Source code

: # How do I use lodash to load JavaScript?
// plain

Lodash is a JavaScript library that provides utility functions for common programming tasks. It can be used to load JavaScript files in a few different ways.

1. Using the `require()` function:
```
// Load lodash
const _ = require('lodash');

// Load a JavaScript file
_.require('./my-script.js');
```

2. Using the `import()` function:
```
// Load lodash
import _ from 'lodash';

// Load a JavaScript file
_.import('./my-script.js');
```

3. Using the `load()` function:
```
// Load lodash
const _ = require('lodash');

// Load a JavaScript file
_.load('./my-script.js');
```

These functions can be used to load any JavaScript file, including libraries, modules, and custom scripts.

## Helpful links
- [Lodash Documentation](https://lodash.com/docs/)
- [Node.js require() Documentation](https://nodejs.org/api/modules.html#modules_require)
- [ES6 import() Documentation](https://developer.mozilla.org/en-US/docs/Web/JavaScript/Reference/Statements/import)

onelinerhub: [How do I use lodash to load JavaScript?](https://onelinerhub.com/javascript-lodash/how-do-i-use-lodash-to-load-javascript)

* * *

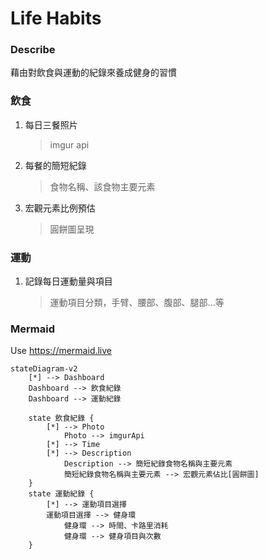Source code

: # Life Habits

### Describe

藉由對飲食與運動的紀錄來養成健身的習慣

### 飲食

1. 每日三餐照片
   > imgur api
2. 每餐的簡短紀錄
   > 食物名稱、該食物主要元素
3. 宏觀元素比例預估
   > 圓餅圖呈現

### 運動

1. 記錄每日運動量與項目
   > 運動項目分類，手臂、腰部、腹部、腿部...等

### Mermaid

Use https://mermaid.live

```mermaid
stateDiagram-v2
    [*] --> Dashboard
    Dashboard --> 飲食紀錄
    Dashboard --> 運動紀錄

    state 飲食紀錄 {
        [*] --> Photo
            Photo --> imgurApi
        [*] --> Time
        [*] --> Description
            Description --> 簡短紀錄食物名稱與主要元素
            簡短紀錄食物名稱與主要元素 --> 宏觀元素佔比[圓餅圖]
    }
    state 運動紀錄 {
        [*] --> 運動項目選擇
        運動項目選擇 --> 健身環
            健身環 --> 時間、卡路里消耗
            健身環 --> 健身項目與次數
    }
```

...

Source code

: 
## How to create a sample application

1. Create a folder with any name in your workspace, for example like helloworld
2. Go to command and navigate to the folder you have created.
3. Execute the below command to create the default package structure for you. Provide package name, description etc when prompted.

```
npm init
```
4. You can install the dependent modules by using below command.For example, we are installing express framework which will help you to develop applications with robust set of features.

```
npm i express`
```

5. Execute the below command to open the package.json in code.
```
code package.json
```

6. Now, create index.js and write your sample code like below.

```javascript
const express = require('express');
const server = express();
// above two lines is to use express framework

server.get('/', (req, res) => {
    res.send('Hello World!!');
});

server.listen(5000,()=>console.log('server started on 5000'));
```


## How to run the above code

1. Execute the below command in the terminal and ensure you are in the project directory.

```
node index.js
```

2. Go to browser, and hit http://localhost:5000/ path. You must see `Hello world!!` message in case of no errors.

> Exercise goal:
Every line of the material that holds "json" should be copied out as the answer.

> Solution to this exercise:
5. Execute the below command to open the package.json in code.
code package.json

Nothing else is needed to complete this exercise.